=== Provided records ===

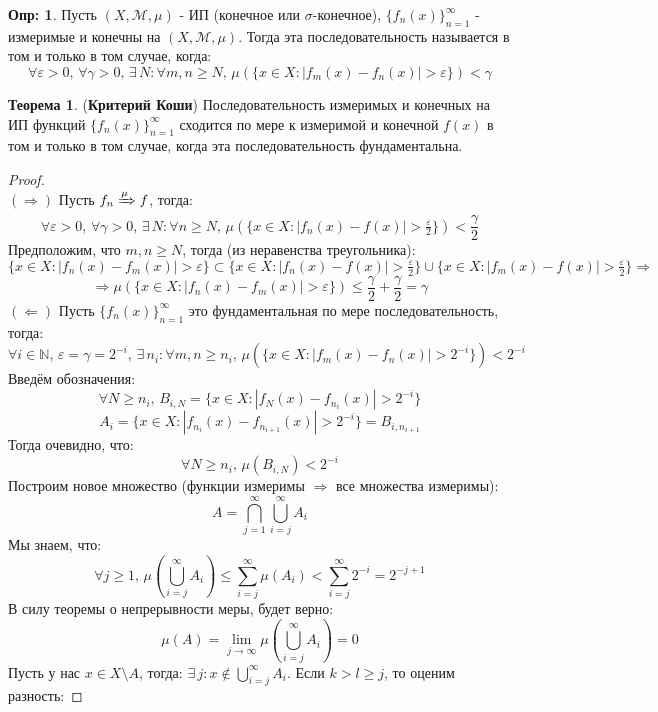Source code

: \documentclass[12pt]{article}
\newcommand{\MN}{\mathbb{N}}
\newcommand{\MM}{\mathcal{M}}
\newcommand{\VE}{\varepsilon}
\theoremstyle{definition}
\newtheorem{defn}{Опр:}
\newtheorem{theorem}{Теорема}
\newcommand{\ddsum}[2]{\displaystyle\sum\limits_{#1}^{#2}}
\begin{document}
\begin{defn}
	Пусть $(X,\MM,\mu)$ - ИП (конечное или $\sigma$-конечное), $\{f_n(x)\}_{n = 1}^{\infty}$ - измеримые и конечны на $(X,\MM,\mu)$. Тогда эта последовательность называется  в том и только в том случае, когда:
	$$
		\forall \VE > 0, \, \forall \gamma > 0, \, \exists \, N \colon \forall m,n \geq N, \, \mu(\{x \in X \colon |f_m(x) - f_n(x)| > \VE \}) < \gamma
	$$
\end{defn}
\begin{theorem}(\textbf{Критерий Коши})
	Последовательность измеримых и конечных на ИП функций $\{f_n(x)\}_{n = 1}^{\infty}$ сходится по мере к измеримой и конечной $f(x)$ в том и только в том случае, когда эта последовательность фундаментальна.
\end{theorem}
\begin{proof}\hfill\\
	$(\Rightarrow)$ Пусть $f_n \xRightarrow{\mu} f$, тогда:
	$$
		\forall \VE > 0, \, \forall \gamma > 0, \, \exists \, N \colon \forall n \geq N, \, \mu(\{x \in X \colon |f_n(x) - f(x)| > \tfrac{\VE}{2}\}) < \dfrac{\gamma}{2}
	$$
	Предположим, что $m,n \geq N$, тогда (из неравенства треугольника):
	$$
		\{x \in X \colon |f_n(x) - f_m(x)| > \VE\} \subset \{x \in X \colon |f_n(x) - f(x)| > \tfrac{\VE}{2}\} \cup \{x \in X \colon |f_m(x) - f(x)| > \tfrac{\VE}{2}\} \Rightarrow 
	$$
	$$
		\Rightarrow \mu(\{x \in X \colon |f_n(x) - f_m(x)| > \VE\})\leq \dfrac{\gamma}{2} + \dfrac{\gamma}{2} = \gamma
	$$
	$(\Leftarrow)$ Пусть $\{f_n(x)\}_{n = 1}^{\infty}$ это фундаментальная по мере последовательность, тогда:
	$$
		\forall i \in \MN, \, \VE = \gamma = 2^{-i}, \, \exists \, n_i \colon \forall m,n \geq n_i, \, \mu(\{x \in X \colon |f_m(x) -f_n(x)| > 2^{-i} \}) < 2^{-i}
	$$
	Введём обозначения: 
	$$
		\forall N \geq n_i, \, B_{i,N} = \{x \in X \colon |f_N(x) - f_{n_i}(x)| > 2^{-i}\}
	$$
	$$
		A_i = \{x \in X \colon |f_{n_i}(x) - f_{n_{i+1}}(x)| > 2^{-i}\} = B_{i , n_{i+1}}
	$$
	Тогда очевидно, что: 
	$$
		\forall N \geq n_i, \, \mu(B_{i,N}) < 2^{-i}
	$$
	Построим новое множество (функции измеримы $\Rightarrow$ все множества измеримы): 
	$$
		A = \bigcap\limits_{j = 1}^{\infty}\bigcup\limits_{i = j}^{\infty}A_i
	$$ 
	Мы знаем, что:
	$$
		\forall j \geq 1, \, \mu\left(\bigcup\limits_{i = j}^{\infty}A_i \right) \leq \ddsum{i = j}{\infty}\mu(A_i) < \ddsum{i = j}{\infty}2^{-i} = 2^{-j + 1}
	$$
	В силу теоремы о непрерывности меры, будет верно:
	$$
		\mu(A) = \lim\limits_{j \to \infty} \mu\left(\bigcup\limits_{i = j}^{\infty}A_i \right) = 0
	$$
	Пусть у нас $x \in X \setminus A$, тогда: $\exists \, j \colon x \not\in \bigcup\limits_{i = j}^{\infty}A_i$. Если $k > l \geq j$, то оценим разность:

\end{proof}
\end{document}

===

What is being asked:
For this exercise, return every line from the data that holds the string "begin".

Your solution:
\begin{document}
\begin{defn}
\begin{theorem}(\textbf{Критерий Коши})
\begin{proof}\hfill\\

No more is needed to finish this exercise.